The navigation and wearable technology pioneer posted record fourth-quarter revenue of $2.12 billion, a 17 percent increase from the prior-year period.
This performance comfortably cleared the $2.02 billion consensus estimate projected by analysts.
The surge was led by the fitness division, where revenue skyrocketed 42 percent year-over-year, driven by resilient demand for advanced running wearables and wellness-focused smartwatches.
On the bottom line, Garmin reported GAAP diluted earnings per share of $2.73 for the quarter.
On a pro forma basis, earnings reached $2.79 per share, handily beating the $2.40 analyst forecast.
For the full 2025 fiscal year, the company achieved record revenue of $7.25 billion and pro forma EPS of $8.56, both marking substantial double-digit growth over 2024 levels.
While the fitness, marine, aviation, and outdoor segments all reached record annual sales, the Auto OEM division remained a rare soft spot.

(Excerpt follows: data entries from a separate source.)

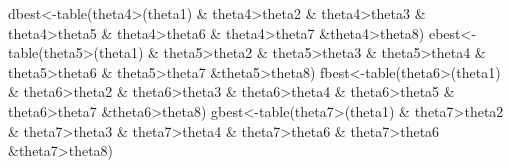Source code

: \documentclass[
]{book}
\newenvironment{Shaded}{\begin{snugshade}}{\end{snugshade}}
\newcommand{\FunctionTok}[1]{\textcolor[rgb]{0.00,0.00,0.00}{#1}}
\newcommand{\NormalTok}[1]{#1}
\newcommand{\OtherTok}[1]{\textcolor[rgb]{0.56,0.35,0.01}{#1}}
\newcommand{\SpecialCharTok}[1]{\textcolor[rgb]{0.00,0.00,0.00}{#1}}
\theoremstyle{definition}
\theoremstyle{definition}
\theoremstyle{definition}
\theoremstyle{definition}
\theoremstyle{remark}
\begin{document}
\begin{Shaded}
\begin{Highlighting}[]
\NormalTok{  dbest}\OtherTok{\textless{}{-}}\FunctionTok{table}\NormalTok{(theta4}\SpecialCharTok{\textgreater{}}\NormalTok{(theta1) }\SpecialCharTok{\&}\NormalTok{ theta4}\SpecialCharTok{\textgreater{}}\NormalTok{theta2 }\SpecialCharTok{\&}\NormalTok{ theta4}\SpecialCharTok{\textgreater{}}\NormalTok{theta3 }\SpecialCharTok{\&}\NormalTok{ theta4}\SpecialCharTok{\textgreater{}}\NormalTok{theta5 }\SpecialCharTok{\&}\NormalTok{ theta4}\SpecialCharTok{\textgreater{}}\NormalTok{theta6 }\SpecialCharTok{\&}\NormalTok{ theta4}\SpecialCharTok{\textgreater{}}\NormalTok{theta7 }\SpecialCharTok{\&}\NormalTok{theta4}\SpecialCharTok{\textgreater{}}\NormalTok{theta8)}
\NormalTok{  ebest}\OtherTok{\textless{}{-}}\FunctionTok{table}\NormalTok{(theta5}\SpecialCharTok{\textgreater{}}\NormalTok{(theta1) }\SpecialCharTok{\&}\NormalTok{ theta5}\SpecialCharTok{\textgreater{}}\NormalTok{theta2 }\SpecialCharTok{\&}\NormalTok{ theta5}\SpecialCharTok{\textgreater{}}\NormalTok{theta3 }\SpecialCharTok{\&}\NormalTok{ theta5}\SpecialCharTok{\textgreater{}}\NormalTok{theta4 }\SpecialCharTok{\&}\NormalTok{ theta5}\SpecialCharTok{\textgreater{}}\NormalTok{theta6 }\SpecialCharTok{\&}\NormalTok{ theta5}\SpecialCharTok{\textgreater{}}\NormalTok{theta7 }\SpecialCharTok{\&}\NormalTok{theta5}\SpecialCharTok{\textgreater{}}\NormalTok{theta8)}
\NormalTok{  fbest}\OtherTok{\textless{}{-}}\FunctionTok{table}\NormalTok{(theta6}\SpecialCharTok{\textgreater{}}\NormalTok{(theta1) }\SpecialCharTok{\&}\NormalTok{ theta6}\SpecialCharTok{\textgreater{}}\NormalTok{theta2 }\SpecialCharTok{\&}\NormalTok{ theta6}\SpecialCharTok{\textgreater{}}\NormalTok{theta3 }\SpecialCharTok{\&}\NormalTok{ theta6}\SpecialCharTok{\textgreater{}}\NormalTok{theta4 }\SpecialCharTok{\&}\NormalTok{ theta6}\SpecialCharTok{\textgreater{}}\NormalTok{theta5 }\SpecialCharTok{\&}\NormalTok{ theta6}\SpecialCharTok{\textgreater{}}\NormalTok{theta7 }\SpecialCharTok{\&}\NormalTok{theta6}\SpecialCharTok{\textgreater{}}\NormalTok{theta8)}
\NormalTok{  gbest}\OtherTok{\textless{}{-}}\FunctionTok{table}\NormalTok{(theta7}\SpecialCharTok{\textgreater{}}\NormalTok{(theta1) }\SpecialCharTok{\&}\NormalTok{ theta7}\SpecialCharTok{\textgreater{}}\NormalTok{theta2 }\SpecialCharTok{\&}\NormalTok{ theta7}\SpecialCharTok{\textgreater{}}\NormalTok{theta3 }\SpecialCharTok{\&}\NormalTok{ theta7}\SpecialCharTok{\textgreater{}}\NormalTok{theta4 }\SpecialCharTok{\&}\NormalTok{ theta7}\SpecialCharTok{\textgreater{}}\NormalTok{theta6 }\SpecialCharTok{\&}\NormalTok{ theta7}\SpecialCharTok{\textgreater{}}\NormalTok{theta6 }\SpecialCharTok{\&}\NormalTok{theta7}\SpecialCharTok{\textgreater{}}\NormalTok{theta8)}

\end{Highlighting}
\end{Shaded}
\end{document}
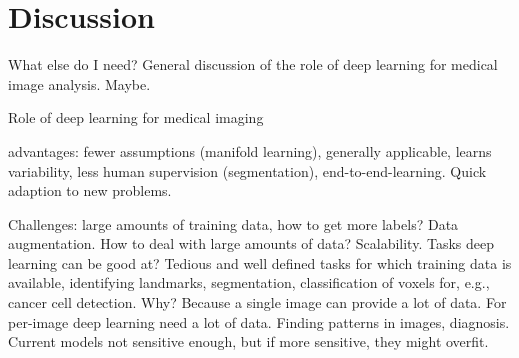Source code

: \chapter{Discussion}

What else do I need? General discussion of the role of deep learning for medical
image analysis. Maybe.

Role of deep learning for medical imaging

advantages: fewer assumptions (manifold learning), generally applicable, learns
variability, less human supervision (segmentation), end-to-end-learning. Quick
adaption to new problems.

Challenges: large amounts of training data, how to get more labels? Data
augmentation. How to deal with large amounts of data? Scalability. Tasks deep
learning can be good at? Tedious and well defined tasks for which training data
is available, identifying landmarks, segmentation, classification of voxels for,
e.g., cancer cell detection. Why? Because a single image can provide a lot of
data. For per-image deep learning need a lot of data. Finding patterns in
images, diagnosis. Current models not sensitive enough, but if more sensitive,
they might overfit.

Revenue in that segment declined 3 percent during the quarter as legacy programs phased out, resulting in a $14 million operating loss.
However, management highlighted new collaborations with BMW and Meta as key pillars for the segment's future recovery.
Bolstered by $1.36 billion in full-year free cash flow, Garmin’s board of directors proposed a 17 percent increase to the annual dividend, raising it to $4.20 per share.
The board also authorized a new $500 million share repurchase program, signaling a robust commitment to shareholder returns after repurchasing $244 million in stock over the previous authorization cycle.
Looking toward 2026, CEO Cliff Pemble issued an optimistic outlook, guiding for revenue of $7.9 billion and pro forma EPS of $9.35.